(Data for this exercise)

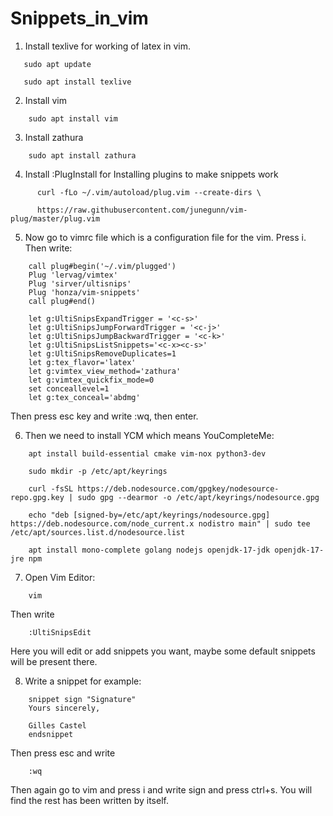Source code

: # Snippets_in_vim

1. Install texlive for working of latex in vim.

```
   sudo apt update

   sudo apt install texlive
```
2. Install vim
```
    sudo apt install vim
```
3. Install zathura
```
    sudo apt install zathura
```
4. Install :PlugInstall for Installing plugins to make snippets work
```
      curl -fLo ~/.vim/autoload/plug.vim --create-dirs \

      https://raw.githubusercontent.com/junegunn/vim-plug/master/plug.vim
```
5. Now go to vimrc file which is a configuration file for the vim. Press i. Then write:

```
    call plug#begin('~/.vim/plugged')
    Plug 'lervag/vimtex'
    Plug 'sirver/ultisnips'
    Plug 'honza/vim-snippets'
    call plug#end()
```
```
    let g:UltiSnipsExpandTrigger = '<c-s>'
    let g:UltiSnipsJumpForwardTrigger = '<c-j>'
    let g:UltiSnipsJumpBackwardTrigger = '<c-k>'
    let g:UltiSnipsListSnippets='<c-x><c-s>'
    let g:UltiSnipsRemoveDuplicates=1
    let g:tex_flavor='latex'
    let g:vimtex_view_method='zathura'
    let g:vimtex_quickfix_mode=0
    set conceallevel=1
    let g:tex_conceal='abdmg'

```

Then press esc key and write :wq, then enter.

6. Then we need to install YCM which means YouCompleteMe:
```
    apt install build-essential cmake vim-nox python3-dev

    sudo mkdir -p /etc/apt/keyrings

    curl -fsSL https://deb.nodesource.com/gpgkey/nodesource-repo.gpg.key | sudo gpg --dearmor -o /etc/apt/keyrings/nodesource.gpg

    echo "deb [signed-by=/etc/apt/keyrings/nodesource.gpg] https://deb.nodesource.com/node_current.x nodistro main" | sudo tee /etc/apt/sources.list.d/nodesource.list

    apt install mono-complete golang nodejs openjdk-17-jdk openjdk-17-jre npm
```

7. Open Vim Editor:
```
    vim
```
Then write
```
    :UltiSnipsEdit
```
Here you will edit or add snippets you want, maybe some default snippets will be present there.

8. Write a snippet for example:
```
    snippet sign "Signature"
    Yours sincerely,

    Gilles Castel
    endsnippet
```
Then press esc and write
```
    :wq
```
Then again go to vim and press i and write sign and press ctrl+s. You will find the rest has been written by itself.
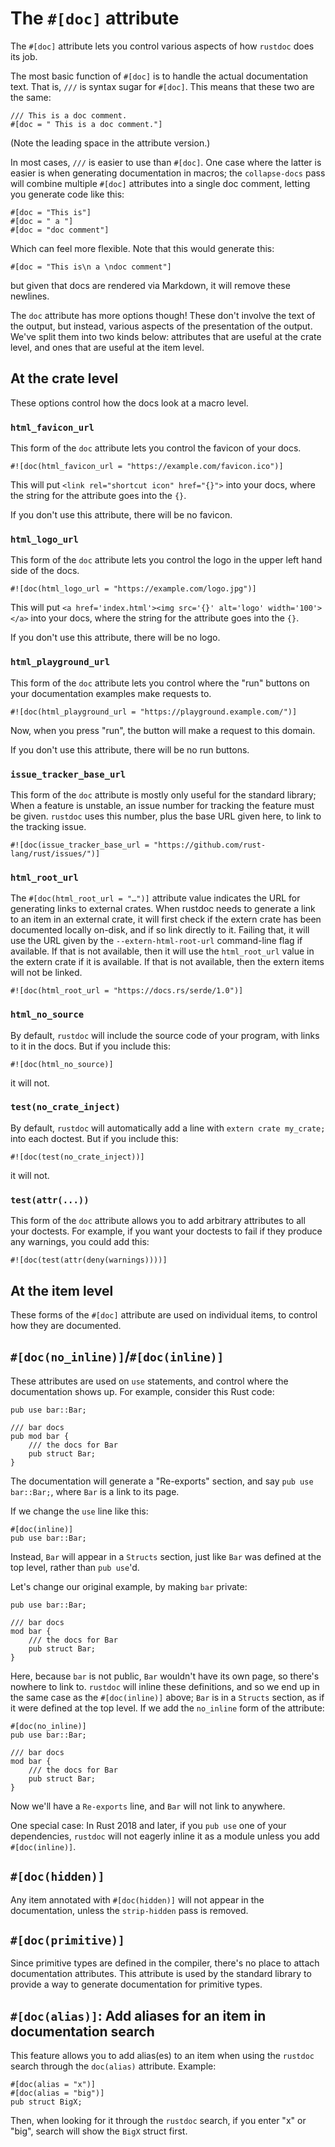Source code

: # The `#[doc]` attribute

The `#[doc]` attribute lets you control various aspects of how `rustdoc` does
its job.

The most basic function of `#[doc]` is to handle the actual documentation
text. That is, `///` is syntax sugar for `#[doc]`. This means that these two
are the same:

```rust,ignore
/// This is a doc comment.
#[doc = " This is a doc comment."]
```

(Note the leading space in the attribute version.)

In most cases, `///` is easier to use than `#[doc]`. One case where the latter is easier is
when generating documentation in macros; the `collapse-docs` pass will combine multiple
`#[doc]` attributes into a single doc comment, letting you generate code like this:

```rust,ignore
#[doc = "This is"]
#[doc = " a "]
#[doc = "doc comment"]
```

Which can feel more flexible. Note that this would generate this:

```rust,ignore
#[doc = "This is\n a \ndoc comment"]
```

but given that docs are rendered via Markdown, it will remove these newlines.

The `doc` attribute has more options though! These don't involve the text of
the output, but instead, various aspects of the presentation of the output.
We've split them into two kinds below: attributes that are useful at the
crate level, and ones that are useful at the item level.

## At the crate level

These options control how the docs look at a macro level.

### `html_favicon_url`

This form of the `doc` attribute lets you control the favicon of your docs.

```rust,ignore
#![doc(html_favicon_url = "https://example.com/favicon.ico")]
```

This will put `<link rel="shortcut icon" href="{}">` into your docs, where
the string for the attribute goes into the `{}`.

If you don't use this attribute, there will be no favicon.

### `html_logo_url`

This form of the `doc` attribute lets you control the logo in the upper
left hand side of the docs.

```rust,ignore
#![doc(html_logo_url = "https://example.com/logo.jpg")]
```

This will put `<a href='index.html'><img src='{}' alt='logo' width='100'></a>` into
your docs, where the string for the attribute goes into the `{}`.

If you don't use this attribute, there will be no logo.

### `html_playground_url`

This form of the `doc` attribute lets you control where the "run" buttons
on your documentation examples make requests to.

```rust,ignore
#![doc(html_playground_url = "https://playground.example.com/")]
```

Now, when you press "run", the button will make a request to this domain.

If you don't use this attribute, there will be no run buttons.

### `issue_tracker_base_url`

This form of the `doc` attribute is mostly only useful for the standard library;
When a feature is unstable, an issue number for tracking the feature must be
given. `rustdoc` uses this number, plus the base URL given here, to link to
the tracking issue.

```rust,ignore
#![doc(issue_tracker_base_url = "https://github.com/rust-lang/rust/issues/")]
```

### `html_root_url`

The `#[doc(html_root_url = "…")]` attribute value indicates the URL for
generating links to external crates. When rustdoc needs to generate a link to
an item in an external crate, it will first check if the extern crate has been
documented locally on-disk, and if so link directly to it. Failing that, it
will use the URL given by the `--extern-html-root-url` command-line flag if
available. If that is not available, then it will use the `html_root_url`
value in the extern crate if it is available. If that is not available, then
the extern items will not be linked.

```rust,ignore
#![doc(html_root_url = "https://docs.rs/serde/1.0")]
```

### `html_no_source`

By default, `rustdoc` will include the source code of your program, with links
to it in the docs. But if you include this:

```rust,ignore
#![doc(html_no_source)]
```

it will not.

### `test(no_crate_inject)`

By default, `rustdoc` will automatically add a line with `extern crate my_crate;` into each doctest.
But if you include this:

```rust,ignore
#![doc(test(no_crate_inject))]
```

it will not.

### `test(attr(...))`

This form of the `doc` attribute allows you to add arbitrary attributes to all your doctests. For
example, if you want your doctests to fail if they produce any warnings, you could add this:

```rust,ignore
#![doc(test(attr(deny(warnings))))]
```

## At the item level

These forms of the `#[doc]` attribute are used on individual items, to control how
they are documented.

## `#[doc(no_inline)]`/`#[doc(inline)]`

These attributes are used on `use` statements, and control where the documentation shows
up. For example, consider this Rust code:

```rust,ignore
pub use bar::Bar;

/// bar docs
pub mod bar {
    /// the docs for Bar
    pub struct Bar;
}
```

The documentation will generate a "Re-exports" section, and say `pub use bar::Bar;`, where
`Bar` is a link to its page.

If we change the `use` line like this:

```rust,ignore
#[doc(inline)]
pub use bar::Bar;
```

Instead, `Bar` will appear in a `Structs` section, just like `Bar` was defined at the
top level, rather than `pub use`'d.

Let's change our original example, by making `bar` private:

```rust,ignore
pub use bar::Bar;

/// bar docs
mod bar {
    /// the docs for Bar
    pub struct Bar;
}
```

Here, because `bar` is not public, `Bar` wouldn't have its own page, so there's nowhere
to link to. `rustdoc` will inline these definitions, and so we end up in the same case
as the `#[doc(inline)]` above; `Bar` is in a `Structs` section, as if it were defined at
the top level. If we add the `no_inline` form of the attribute:

```rust,ignore
#[doc(no_inline)]
pub use bar::Bar;

/// bar docs
mod bar {
    /// the docs for Bar
    pub struct Bar;
}
```

Now we'll have a `Re-exports` line, and `Bar` will not link to anywhere.

One special case: In Rust 2018 and later, if you `pub use` one of your dependencies, `rustdoc` will
not eagerly inline it as a module unless you add `#[doc(inline)]`.

## `#[doc(hidden)]`

Any item annotated with `#[doc(hidden)]` will not appear in the documentation, unless
the `strip-hidden` pass is removed.

## `#[doc(primitive)]`

Since primitive types are defined in the compiler, there's no place to attach documentation
attributes. This attribute is used by the standard library to provide a way to generate
documentation for primitive types.

## `#[doc(alias)]`: Add aliases for an item in documentation search

This feature allows you to add alias(es) to an item when using the `rustdoc` search through the
`doc(alias)` attribute. Example:

```rust,no_run
#[doc(alias = "x")]
#[doc(alias = "big")]
pub struct BigX;
```

Then, when looking for it through the `rustdoc` search, if you enter "x" or
"big", search will show the `BigX` struct first.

(End Data for this exercise)

Task details:
In the entries above, one line contains "These options control" and another contains "in the upper". Reproduce exactly those two lines and the lines between them, nothing else.

Response below:
These options control how the docs look at a macro level.

### `html_favicon_url`

This form of the `doc` attribute lets you control the favicon of your docs.

```rust,ignore
#![doc(html_favicon_url = "https://example.com/favicon.ico")]
```

This will put `<link rel="shortcut icon" href="{}">` into your docs, where
the string for the attribute goes into the `{}`.

If you don't use this attribute, there will be no favicon.

### `html_logo_url`

This form of the `doc` attribute lets you control the logo in the upper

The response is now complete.